When you put your thoughts and feelings out there for people to see, and comment on, it is inevitable to experience negative feedback. I know that not everyone is going to agree wth my thoughts, feelings, and opinions, and yet the skinny little girl in coke bottle glasses that didn’t get enough from her daddy is still inside me wanting to please.
I’ve struggled with what to do with this blog. Honestly, it isn’t easy to put yourself out there for the interwebs to judge. I am exploring the dating world (if that’s what you call it), and this blog makes me more vulnerable. A simple google search will pull this up, and I don’t want my real self exposed to the dating world.

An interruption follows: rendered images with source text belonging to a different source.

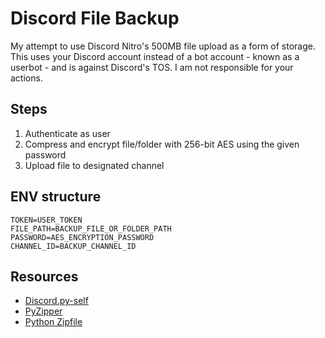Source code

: # Discord File Backup

My attempt to use Discord Nitro's 500MB file upload as a form of storage. This uses your Discord account instead of a bot account - known as a userbot - and is against Discord's TOS. I am not responsible for your actions.

## Steps
1. Authenticate as user
2. Compress and encrypt file/folder with 256-bit AES using the given password
3. Upload file to designated channel

## ENV structure
```
TOKEN=USER_TOKEN
FILE_PATH=BACKUP_FILE_OR_FOLDER_PATH
PASSWORD=AES_ENCRYPTION_PASSWORD
CHANNEL_ID=BACKUP_CHANNEL_ID
```

## Resources
- [Discord.py-self](https://github.com/dolfies/discord.py-self)
- [PyZipper](https://github.com/danifus/pyzipper)
- [Python Zipfile](https://docs.python.org/3/library/zipfile.html)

I’ve worked really hard to cultivate my superficial, giggly public persona, and without Mike I don’t really know if there is a point in letting new peeps know the real me.
The truth is, few know what it is like to be in my shoes unless they have walked in them. I’ve been asked how I can date, when I am so in love with my husband. The answer to that is that I have a deep capacity for love, and when it comes time, my heart will expand to include someone new. I will always be Mikes wife. If I ever love again I won’t stop loving Mike. He showed me what love, and commitment really are. How could I ever settle for anything less than that?
I’ve been dropped by some because they feel that I am crass, and inappropriate at times. That’s a fair assessment. Those people weren’t my people to begin with. I’m not for everyone, and that’s ok too. Grief is ugly. I understand those who walked away. Believe me, if I could have turned away from myself I would have too! It makes me so much more grateful for those who didn’t.
Dating after 50 is weird. First of all, I can’t believe I am 50, so that is probably part of my problem. I keep waiting for my momma to tell me to straighten up, but maybe she’s gotten used to me. I think she is probably just happy I’m not willing myself to die anymore, at least I’m not today. Dating is very superficial, and has required very little energy or effort. I can ask a leading question, and get away with giving very little information about myself. Sharing last names isn’t even required until many months of dating, or at least I think that is the case, I havn’t gotten that far yet! If I am dating you, and you are reading this I don’t mean you of course. Also, stop reading this right now, and be content with my fun, public self.
It feels right to continue this blog, so I will until it doesn’t feel right anymore.